• _Dataset excerpts_:

-------------------------

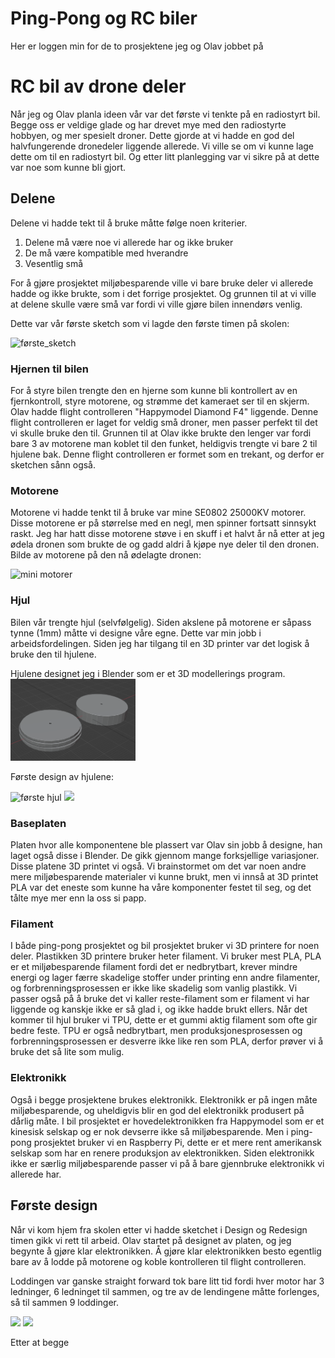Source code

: # Ping-Pong og RC biler

Her er loggen min for de to prosjektene jeg og Olav jobbet på

# RC bil av drone deler

Når jeg og Olav planla ideen vår var det første vi tenkte på en radiostyrt bil. Begge oss er veldige glade og har drevet mye med den radiostyrte hobbyen, og mer spesielt droner. Dette gjorde at vi hadde en god del halvfungerende dronedeler liggende allerede. Vi ville se om vi kunne lage dette om til en radiostyrt bil. Og etter litt planlegging var vi sikre på at dette var noe som kunne bli gjort.

## Delene
Delene vi hadde tekt til å bruke måtte følge noen kriterier.

1. Delene må være noe vi allerede har og ikke bruker
2. De må være kompatible med hverandre
3. Vesentlig små

For å gjøre prosjektet miljøbesparende ville vi bare bruke deler vi allerede hadde og ikke brukte, som i det forrige prosjektet. Og grunnen til at vi ville at delene skulle være små var fordi vi ville gjøre bilen innendørs venlig.

Dette var vår første sketch som vi lagde den første timen på skolen:  

<img src="https://github.com/simen64/Design-og-redesign/blob/8a3dd155cd754b0f11e5aec8ad47cc14194f60db/Ping-Pong-Skyter/Bilder/f%C3%B8rste_sketch.png" alt="første_sketch" width="300"/>

### Hjernen til bilen
For å styre bilen trengte den en hjerne som kunne bli kontrollert av en fjernkontroll, styre motorene, og strømme det kameraet ser til en skjerm. Olav hadde flight controlleren "Happymodel Diamond F4" liggende. Denne flight controlleren er laget for veldig små droner, men passer perfekt til det vi skulle bruke den til. Grunnen til at Olav ikke brukte den lenger var fordi bare 3 av motorene man koblet til den funket, heldigvis trengte vi bare 2 til hjulene bak. Denne flight controlleren er formet som en trekant, og derfor er sketchen sånn også.  

### Motorene

Motorene vi hadde tenkt til å bruke var mine SE0802 25000KV motorer. Disse motorene er på størrelse med en negl, men spinner fortsatt sinnsykt raskt. Jeg har hatt disse motorene støve i en skuff i et halvt år nå etter at jeg ødela dronen som brukte de og gadd aldri å kjøpe nye deler til den dronen. Bilde av motorene på den nå ødelagte dronen:  

<img src="https://lh3.googleusercontent.com/pw/ABLVV84TbH9ZR_z543i-Z8-YDLgNcK7mhuvHnkEjKgpVQccEPUVWNsHXVU5qRkuWAciQqSBgcIU8XsfmJgD7ot5rh2dW1PSOoQNT2_ow-o29t1nuw3IEuPwq8omGjJikPwKNbndyAY2R2Q8BrtwfZNya6fgu9RRyi2Bh6ClmrhpdLscKzZ7HOdDaRUh0Efx-EmMExnSxx-ZQamZwFuPFm8VLLbvlHVHrJ-eQlNIyJJvThYwxYiYehTI0jM2HaTVEL3Ub67m9gROKMGuXkcn6Vu_8_v8KmCgFmyxJcd1VUg5c9PzicMAXogxA1qSeum8S5o6XcBqrXxVFv_a5sh64fXXmPP5-ktfsaAwM9RAjtGBuJdnP8ee4GSGFmwu50NhTiMm3sGRPFNPLpUZq7DRVO7I5WGK_cpUa-iigUzQpjiI9g8_7pz2fkJh6Zfv5r2TBL-wQpdoW0IqOa-ftiPqIF5Nt7OWHCMQbt5mALfoY9SonKgV1ljoNEQ222hyswUK7OydvsFIx4ODO9U89_g70O1757ZI-aT9bO5wPISHAI2n4vcEnC4wbuEB8vRPM2iTWKKzv8zblD4MvmN5qfvp-kV61ff77-f97H70-dkwS2ETFgRkMljpuiWCi_cbl7plpAtiRdiWCycXntcKD99UxzfmkHRJCkJgNdIcV9ZbWWns0sYtC8CP4waKD7JA_7K7BI1nA_z5QAfoJPiK721a1tmxhhMDT3LQZgohG4SitK64FDVxFazTAdJZ3MJholu2-GY6FEr5E-uuM2ylKGhqZ1aJ862Al7mynhxvPf-oTgjiNVyNbwGRk2X5BAtmk0IG-IAtiXPjFIDh6uRk6CqJHm2uHTrZCnobrQApr3C_ErJNVATW-78g323zFW7r_qvW923HvX48Q_lJdkBN_MIzj2P2RFPCD=w957-h1276-s-no?authuser=0" alt="mini motorer" width="300"/>

### Hjul

Bilen vår trengte hjul (selvfølgelig). Siden akslene på motorene er såpass tynne (1mm) måtte vi designe våre egne. Dette var min jobb i arbeidsfordelingen. Siden jeg har tilgang til en 3D printer var det logisk å bruke den til hjulene.

Hjulene designet jeg i Blender som er et 3D modellerings program.  
<img src="https://github.com/simen64/Design-og-redesign/blob/24dfc4fab3e4336f6be5f8a7d6a5662a024ef653/Ping-Pong-Skyter/Bilder/blender_hjul.png" alt="hjul i blender" width="200"/>

Første design av hjulene:  

<img src="https://github.com/simen64/Design-og-redesign/blob/c7779db209bf5bbb20d381b99ca7dd395a67beee/Ping-Pong-Skyter/Bilder/f%C3%B8rste_hjul.jpg" alt="første hjul" width="200"/>

<img src="Bilder/første_hjul.jpg">


### Baseplaten

Platen hvor alle komponentene ble plassert var Olav sin jobb å designe, han laget også disse i Blender. De gikk gjennom mange forksjellige variasjoner. Disse platene 3D printet vi også. Vi brainstormet om det var noen andre mere miljøbesparende materialer vi kunne brukt, men vi innså at 3D printet PLA var det eneste som kunne ha våre komponenter festet til seg, og det tålte mye mer enn la oss si papp.

### Filament

I både ping-pong prosjektet og bil prosjektet bruker vi 3D printere for noen deler. Plastikken 3D printere bruker heter filament. Vi bruker mest PLA, PLA er et miljøbesparende filament fordi det er nedbrytbart, krever mindre energi og lager færre skadelige stoffer under printing enn andre filamenter, og forbrenningsprosessen er ikke like skadelig som vanlig plastikk. Vi passer også på å bruke det vi kaller reste-filament som er filament vi har liggende og kanskje ikke er så glad i, og ikke hadde brukt ellers. Når det kommer til hjul bruker vi TPU, dette er et gummi aktig filament som ofte gir bedre feste. TPU er også nedbrytbart, men produksjonesprosessen og forbrenningsprosessen er desverre ikke like ren som PLA, derfor prøver vi å bruke det så lite som mulig.

### Elektronikk

Også i begge prosjektene brukes elektronikk. Elektronikk er på ingen måte miljøbesparende, og uheldigvis blir en god del elektronikk produsert på dårlig måte. I bil prosjektet er hovedelektronikken fra Happymodel som er et kinesisk selskap og er nok devserre ikke så miljøbesparende. Men i ping-pong prosjektet bruker vi en Raspberry Pi, dette er et mere rent amerikansk selskap som har en renere produksjon av elektronikken. Siden elektronikk ikke er særlig miljøbesparende passer vi på å bare gjennbruke elektronikk vi allerede har.

## Første design

Når vi kom hjem fra skolen etter vi hadde sketchet i Design og Redesign timen gikk vi rett til arbeid. Olav startet på designet av platen, og jeg begynte å gjøre klar elektronikken. Å gjøre klar elektronikken besto egentlig bare av å lodde på motorene og koble kontrolleren til flight controlleren.

Loddingen var ganske straight forward tok bare litt tid fordi hver motor har 3 ledninger, 6 ledninget til sammen, og tre av de lendingene måtte forlenges, så til sammen 9 loddinger.  

<img src="https://lh3.googleusercontent.com/pw/ABLVV85IjE_g7wikBACKIM8NL7b8aMmXPDGfS4XosgWTyU41xuF_LMbC-XdiTRo7-xP8L_t3cFziVdWIY3xOPaHyqVXgaHbizkAjkl4FcNTr2bYxDqsq6DdMBgQbgL6YqUfxcjxrMQeyfWAR9Xbl14tA3iXDyTUkq5ByWCsX6ZhoYgKDPAtjdLPGopdHeJj-0x06WfKqPP2EQeON-R4627DiivLkzsGs7-Y3rZjJz_1sd6UdZK9lB6wpN7XjQykCzYMUyDjblApPdNVMoZiXHOEvM3y97DU3-K0SMufYxsy2DLksRkUYvW_mTOJekNlp4uEh8kZLVxYJEfLrLJ82K0wcPTXk4vtKWgWxedgFaw1qEZ1ZBqerSqtoGpL47Bb8PGyIKq-nYT-gUvefrmmmXytj6X4RWJxvXXw9kaQYhG8UU0CyQgX9i5R9aHqUBcEOqQTkCQD92Aym4OYUfLYz_Q0nvPTbeqBzyx-O45bCl1pG8dfiBPRwNSZZJYR3lJUOXPOIi1RKQL9Z4M7jzhLvb5ywK3cAr6aYdkEW4EK1BAlq-dHsUjQfgoabs4li9XU9V6SO_W-iYQmLXCPmdAHsuV0OAGmDYpDtNMwrATzVO-jlfB0gWEW6hVA9k-X6DqBHnu-1ThVtMU9l7dPXeajvMjBTm06GEZjZUUreVLrzfctGszsDzxj_eclCL80CMDnLIY8n-dhNf_Q7SympoR8htwrUOIQ-lNmtLK2_3IYjfpeJi6iAKD33qhyD7Gn0zAi90QxHfmtv38IJRvcCPCUE3HKYkbdNuuDYUSz30nSAluppeJJv4EqXh5XMuYOP1xqprL30V4BbPrFQEFDiotCR0B-rBIUWXDQRwkGBwxDk6-cHDwzrHI8xA3A8SJrX2QM0T6n0-nWb2A7UHL7iFfKyT3yYUt1X8w=w961-h1276-s-no?authuser=0" width="300">

<img src="https://lh3.googleusercontent.com/pw/ABLVV861XtQKhNIPWCcCUCwXl1FsFIoQRE_JRrWg4nE2_MemSyphUJbCFA9DZjTDmD4Vzpihkv9hoqg9-h3Ild6pkkzc9TSH_6VtQXtQRpzn-rKK3y93mXC57KkTdXmtM2s5Uy3y-sYEGirFcqxCX90dS646HOckuY0-uJw-a7FLrKJfaIu-PLw0lMWHP8sPrjdccby7-Tgp3UQNFpLFhM7hiofaxhsy-LL1uqM0wDgtaWCoccqTjD1X-a8JWlu7HYqp6vCwNUSm8VncMaNopHuR_RUaZKRdLVlb_GYJEHW_j25REKpV1OMugBP9mTTdaMalDi9P8JN770v7htWUOIJkgRhp2e9f58Zs1GiqzOCbZ7GROt1kr8hJ475Y0strJnpi329FKmsteWSeVVuv9Spa6jijdyAt1lcZkc-ZkFkxbAUZZlhLoIQM7-0g9SFu79ce2YQe_xgXCKnbLDUdov14xh6ENWTiIl4X31qgUnxHnVVjSn8eSZJ3dCFbsZPtc6dOvX-IVlFGhM9fgG2pWvzuj77ITliYY9mM6mOI8cKoybH5Le1hvxI-JCD-70OlnnEnPTSf5CdMg0S2W0EwqQGCWEQRucHoTiMQ4PFwb3VXC5Uy3QcmeSeC4tfiMie2Ls3uTFMi5ldkF5KIadz9Wn6YQkPCnavyIqFgw9dH76xTDSCiOZzIV5eu26swou2g_H0jlvKU7b-OGi09numUJJLQQlOtyTssKLHCss1aF_QmcvHz9Q2-sGzbhrbO8BLPhXILGP_Hj2xPdkYazbJpcHs2chMi_vcP2IxJPugu5gr4EWHfDzQI3ZGilSYyE9cFE0eavMs5c8fxkfaD0bXNi2-n7pEIQlYhSLP9yDDlnD8Mll_KCeuASFRUfsdlFs6Ix4Xdv_ta1J5LA6ljKSmp-oyXrOCsMw=w961-h1276-s-no?authuser=0" width="300">

Etter at begge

-------------------------

• _Work request_: Please report every line of the records above that contains the word "Siden".

• _Result for this task_:
Bilen vår trengte hjul (selvfølgelig). Siden akslene på motorene er såpass tynne (1mm) måtte vi designe våre egne. Dette var min jobb i arbeidsfordelingen. Siden jeg har tilgang til en 3D printer var det logisk å bruke den til hjulene.
Også i begge prosjektene brukes elektronikk. Elektronikk er på ingen måte miljøbesparende, og uheldigvis blir en god del elektronikk produsert på dårlig måte. I bil prosjektet er hovedelektronikken fra Happymodel som er et kinesisk selskap og er nok devserre ikke så miljøbesparende. Men i ping-pong prosjektet bruker vi en Raspberry Pi, dette er et mere rent amerikansk selskap som har en renere produksjon av elektronikken. Siden elektronikk ikke er særlig miljøbesparende passer vi på å bare gjennbruke elektronikk vi allerede har.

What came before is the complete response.